* WHAT THE TASK REQUIRES *
Please repeat every record below exactly as written, but leave out the pictures.

* RECORDS *
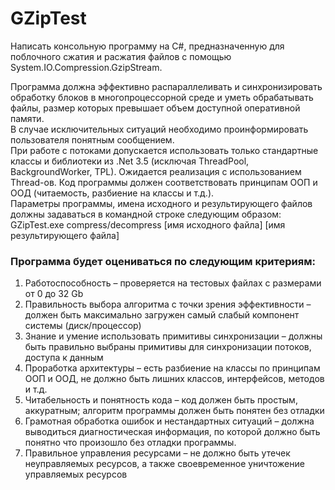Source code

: # GZipTest

Написать консольную программу на C#, предназначенную для поблочного сжатия и
расжатия файлов с помощью System.IO.Compression.GzipStream.  

Программа должна эффективно распараллеливать и синхронизировать обработку блоков
в многопроцессорной среде и уметь обрабатывать файлы, размер которых превышает
объем доступной оперативной памяти.  
В случае исключительных ситуаций необходимо проинформировать пользователя
понятным сообщением.  
При работе с потоками допускается использовать только стандартные классы и
библиотеки из .Net 3.5 (исключая ThreadPool, BackgroundWorker, TPL). Ожидается
реализация с использованием Thread-ов.
Код программы должен соответствовать принципам ООП и ООД (читаемость, разбиение
на классы и т.д.).  
Параметры программы, имена исходного и результирующего файлов должны задаваться
в командной строке следующим образом:  
GZipTest.exe compress/decompress [имя исходного файла] [имя результирующего файла]  

### Программа будет оцениваться по следующим критериям:

1. Работоспособность – проверяется на тестовых файлах с размерами от 0 до 32 Gb  
2. Правильность выбора алгоритма с точки зрения эффективности – должен быть максимально загружен самый слабый компонент системы (диск/процессор)  
3. Знание и умение использовать примитивы синхронизации – должны быть правильно выбраны примитивы для синхронизации потоков, доступа к данным  
4. Проработка архитектуры – есть разбиение на классы по принципам ООП и ООД, не должно быть лишних классов, интерфейсов, методов и т.д.  
5. Читабельность и понятность кода – код должен быть простым, аккуратным; алгоритм программы должен быть понятен без отладки  
6. Грамотная обработка ошибок и нестандартных ситуаций – должна выводиться диагностическая информация, по которой должно быть понятно что произошло без отладки программы.  
7. Правильное управления ресурсами – не должно быть утечек неуправляемых ресурсов, а также своевременное уничтожение управляемых ресурсов

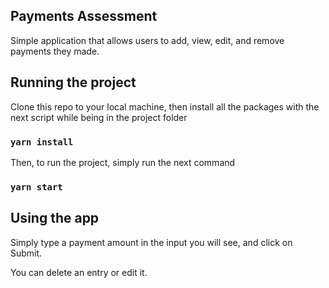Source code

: ## Payments Assessment

Simple application that allows users to add, view, edit, and remove payments they made.

## Running the project

Clone this repo to your local machine, then install all the packages with the next script while being in the project folder

### `yarn install`

Then, to run the project, simply run the next command

### `yarn start`

## Using the app

Simply type a payment amount in the input you will see, and click on Submit.

You can delete an entry or edit it.

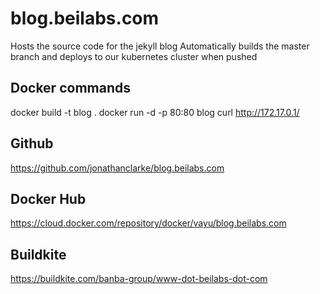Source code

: # blog.beilabs.com
Hosts the source code for the jekyll blog
Automatically builds the master branch and deploys to our kubernetes cluster when pushed

## Docker commands
docker build -t blog .
docker run -d -p 80:80 blog
curl http://172.17.0.1/

## Github
https://github.com/jonathanclarke/blog.beilabs.com

## Docker Hub
https://cloud.docker.com/repository/docker/vayu/blog.beilabs.com

## Buildkite
https://buildkite.com/banba-group/www-dot-beilabs-dot-com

* ANSWER BOX *
Source code

: # GZipTest

Написать консольную программу на C#, предназначенную для поблочного сжатия и
расжатия файлов с помощью System.IO.Compression.GzipStream.  

Программа должна эффективно распараллеливать и синхронизировать обработку блоков
в многопроцессорной среде и уметь обрабатывать файлы, размер которых превышает
объем доступной оперативной памяти.  
В случае исключительных ситуаций необходимо проинформировать пользователя
понятным сообщением.  
При работе с потоками допускается использовать только стандартные классы и
библиотеки из .Net 3.5 (исключая ThreadPool, BackgroundWorker, TPL). Ожидается
реализация с использованием Thread-ов.
Код программы должен соответствовать принципам ООП и ООД (читаемость, разбиение
на классы и т.д.).  
Параметры программы, имена исходного и результирующего файлов должны задаваться
в командной строке следующим образом:  
GZipTest.exe compress/decompress [имя исходного файла] [имя результирующего файла]  

### Программа будет оцениваться по следующим критериям:

1. Работоспособность – проверяется на тестовых файлах с размерами от 0 до 32 Gb  
2. Правильность выбора алгоритма с точки зрения эффективности – должен быть максимально загружен самый слабый компонент системы (диск/процессор)  
3. Знание и умение использовать примитивы синхронизации – должны быть правильно выбраны примитивы для синхронизации потоков, доступа к данным  
4. Проработка архитектуры – есть разбиение на классы по принципам ООП и ООД, не должно быть лишних классов, интерфейсов, методов и т.д.  
5. Читабельность и понятность кода – код должен быть простым, аккуратным; алгоритм программы должен быть понятен без отладки  
6. Грамотная обработка ошибок и нестандартных ситуаций – должна выводиться диагностическая информация, по которой должно быть понятно что произошло без отладки программы.  
7. Правильное управления ресурсами – не должно быть утечек неуправляемых ресурсов, а также своевременное уничтожение управляемых ресурсов

Source code

: ## Payments Assessment

Simple application that allows users to add, view, edit, and remove payments they made.

## Running the project

Clone this repo to your local machine, then install all the packages with the next script while being in the project folder

### `yarn install`

Then, to run the project, simply run the next command

### `yarn start`

## Using the app

Simply type a payment amount in the input you will see, and click on Submit.

You can delete an entry or edit it.

Source code

: # blog.beilabs.com
Hosts the source code for the jekyll blog
Automatically builds the master branch and deploys to our kubernetes cluster when pushed

## Docker commands
docker build -t blog .
docker run -d -p 80:80 blog
curl http://172.17.0.1/

## Github
https://github.com/jonathanclarke/blog.beilabs.com

## Docker Hub
https://cloud.docker.com/repository/docker/vayu/blog.beilabs.com

## Buildkite
https://buildkite.com/banba-group/www-dot-beilabs-dot-com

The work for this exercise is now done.